Top of Information given

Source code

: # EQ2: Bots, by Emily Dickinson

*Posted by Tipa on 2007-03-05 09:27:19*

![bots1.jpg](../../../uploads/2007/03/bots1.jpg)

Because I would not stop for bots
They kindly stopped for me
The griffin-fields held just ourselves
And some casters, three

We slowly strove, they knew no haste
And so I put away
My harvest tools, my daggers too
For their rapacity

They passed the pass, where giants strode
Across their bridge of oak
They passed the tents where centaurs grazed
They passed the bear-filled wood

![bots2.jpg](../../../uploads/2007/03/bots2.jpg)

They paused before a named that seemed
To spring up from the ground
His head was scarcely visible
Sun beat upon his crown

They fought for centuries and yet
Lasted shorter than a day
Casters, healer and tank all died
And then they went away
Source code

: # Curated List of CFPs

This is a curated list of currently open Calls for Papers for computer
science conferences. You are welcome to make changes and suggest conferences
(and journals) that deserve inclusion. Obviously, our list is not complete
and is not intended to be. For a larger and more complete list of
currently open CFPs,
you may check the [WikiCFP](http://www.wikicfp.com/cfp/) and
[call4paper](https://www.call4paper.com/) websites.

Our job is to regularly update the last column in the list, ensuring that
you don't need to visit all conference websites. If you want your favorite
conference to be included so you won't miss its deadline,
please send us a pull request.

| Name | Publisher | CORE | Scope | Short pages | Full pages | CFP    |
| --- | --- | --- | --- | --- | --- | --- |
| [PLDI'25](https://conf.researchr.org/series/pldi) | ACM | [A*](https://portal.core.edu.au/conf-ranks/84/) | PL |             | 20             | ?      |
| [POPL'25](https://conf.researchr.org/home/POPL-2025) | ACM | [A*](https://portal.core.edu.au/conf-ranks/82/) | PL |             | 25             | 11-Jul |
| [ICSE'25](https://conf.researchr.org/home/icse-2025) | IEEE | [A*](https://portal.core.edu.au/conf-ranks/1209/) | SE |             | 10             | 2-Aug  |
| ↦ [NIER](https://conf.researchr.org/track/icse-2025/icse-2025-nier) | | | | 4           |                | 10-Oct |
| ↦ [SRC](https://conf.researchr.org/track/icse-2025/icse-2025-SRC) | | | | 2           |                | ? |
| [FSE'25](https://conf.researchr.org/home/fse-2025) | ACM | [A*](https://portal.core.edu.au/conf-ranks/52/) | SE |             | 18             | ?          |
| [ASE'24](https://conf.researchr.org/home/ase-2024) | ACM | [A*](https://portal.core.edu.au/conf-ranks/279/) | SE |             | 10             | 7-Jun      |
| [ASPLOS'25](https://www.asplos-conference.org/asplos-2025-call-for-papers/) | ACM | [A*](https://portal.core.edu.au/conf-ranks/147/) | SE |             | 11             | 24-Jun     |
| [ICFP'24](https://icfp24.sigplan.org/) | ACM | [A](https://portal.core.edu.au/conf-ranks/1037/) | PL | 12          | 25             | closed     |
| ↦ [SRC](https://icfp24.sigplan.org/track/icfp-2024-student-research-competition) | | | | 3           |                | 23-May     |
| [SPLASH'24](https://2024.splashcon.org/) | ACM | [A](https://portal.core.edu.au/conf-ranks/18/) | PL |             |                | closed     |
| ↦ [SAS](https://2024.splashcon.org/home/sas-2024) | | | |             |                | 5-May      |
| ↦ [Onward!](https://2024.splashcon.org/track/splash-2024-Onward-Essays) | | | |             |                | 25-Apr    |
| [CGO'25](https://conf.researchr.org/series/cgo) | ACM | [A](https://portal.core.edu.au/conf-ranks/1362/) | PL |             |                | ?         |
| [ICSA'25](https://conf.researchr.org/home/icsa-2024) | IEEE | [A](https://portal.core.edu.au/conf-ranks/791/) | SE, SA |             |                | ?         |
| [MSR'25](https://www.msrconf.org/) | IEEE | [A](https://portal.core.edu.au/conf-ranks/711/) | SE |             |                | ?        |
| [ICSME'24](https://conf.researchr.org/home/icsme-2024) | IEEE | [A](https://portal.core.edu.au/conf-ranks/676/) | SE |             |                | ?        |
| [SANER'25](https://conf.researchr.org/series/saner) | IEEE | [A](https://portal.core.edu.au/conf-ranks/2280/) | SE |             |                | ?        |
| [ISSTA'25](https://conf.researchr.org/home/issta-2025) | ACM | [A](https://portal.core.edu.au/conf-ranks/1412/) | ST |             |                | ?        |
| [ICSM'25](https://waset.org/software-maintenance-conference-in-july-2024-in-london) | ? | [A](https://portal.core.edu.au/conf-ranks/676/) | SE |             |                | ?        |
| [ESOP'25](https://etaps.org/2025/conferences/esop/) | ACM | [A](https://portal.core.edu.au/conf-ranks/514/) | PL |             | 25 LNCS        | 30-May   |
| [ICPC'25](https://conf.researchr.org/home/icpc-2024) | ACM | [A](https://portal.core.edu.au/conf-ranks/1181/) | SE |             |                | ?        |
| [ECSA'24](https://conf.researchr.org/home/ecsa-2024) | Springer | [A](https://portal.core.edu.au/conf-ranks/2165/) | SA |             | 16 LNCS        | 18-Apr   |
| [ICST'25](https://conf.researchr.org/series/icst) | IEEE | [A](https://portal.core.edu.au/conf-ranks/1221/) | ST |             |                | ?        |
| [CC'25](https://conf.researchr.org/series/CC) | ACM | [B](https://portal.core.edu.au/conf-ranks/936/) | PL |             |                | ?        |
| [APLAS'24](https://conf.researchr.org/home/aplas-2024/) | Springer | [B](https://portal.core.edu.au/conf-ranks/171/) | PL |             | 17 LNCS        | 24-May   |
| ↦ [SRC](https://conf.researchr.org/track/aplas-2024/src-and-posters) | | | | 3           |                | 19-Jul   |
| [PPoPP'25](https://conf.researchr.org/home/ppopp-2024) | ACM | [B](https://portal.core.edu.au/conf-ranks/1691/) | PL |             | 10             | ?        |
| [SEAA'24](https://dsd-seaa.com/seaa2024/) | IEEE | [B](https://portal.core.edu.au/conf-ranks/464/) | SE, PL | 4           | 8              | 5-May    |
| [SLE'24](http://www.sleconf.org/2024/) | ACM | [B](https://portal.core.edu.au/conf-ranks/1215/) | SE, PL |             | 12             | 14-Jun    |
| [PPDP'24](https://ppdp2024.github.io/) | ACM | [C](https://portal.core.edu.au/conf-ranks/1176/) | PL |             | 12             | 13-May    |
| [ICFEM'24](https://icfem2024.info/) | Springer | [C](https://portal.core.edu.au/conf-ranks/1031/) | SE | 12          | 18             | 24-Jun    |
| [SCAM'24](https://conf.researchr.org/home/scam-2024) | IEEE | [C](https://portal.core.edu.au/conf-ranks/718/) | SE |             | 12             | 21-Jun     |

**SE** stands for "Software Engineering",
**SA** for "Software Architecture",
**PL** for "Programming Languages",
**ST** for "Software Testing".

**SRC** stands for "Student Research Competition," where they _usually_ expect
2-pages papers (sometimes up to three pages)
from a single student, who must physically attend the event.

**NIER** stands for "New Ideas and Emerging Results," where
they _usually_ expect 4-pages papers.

Bottom of Information given

# What you are asked to do:
Your reply should contain only the number of lines in the entries above with the word "that".

# Solution to this task:
3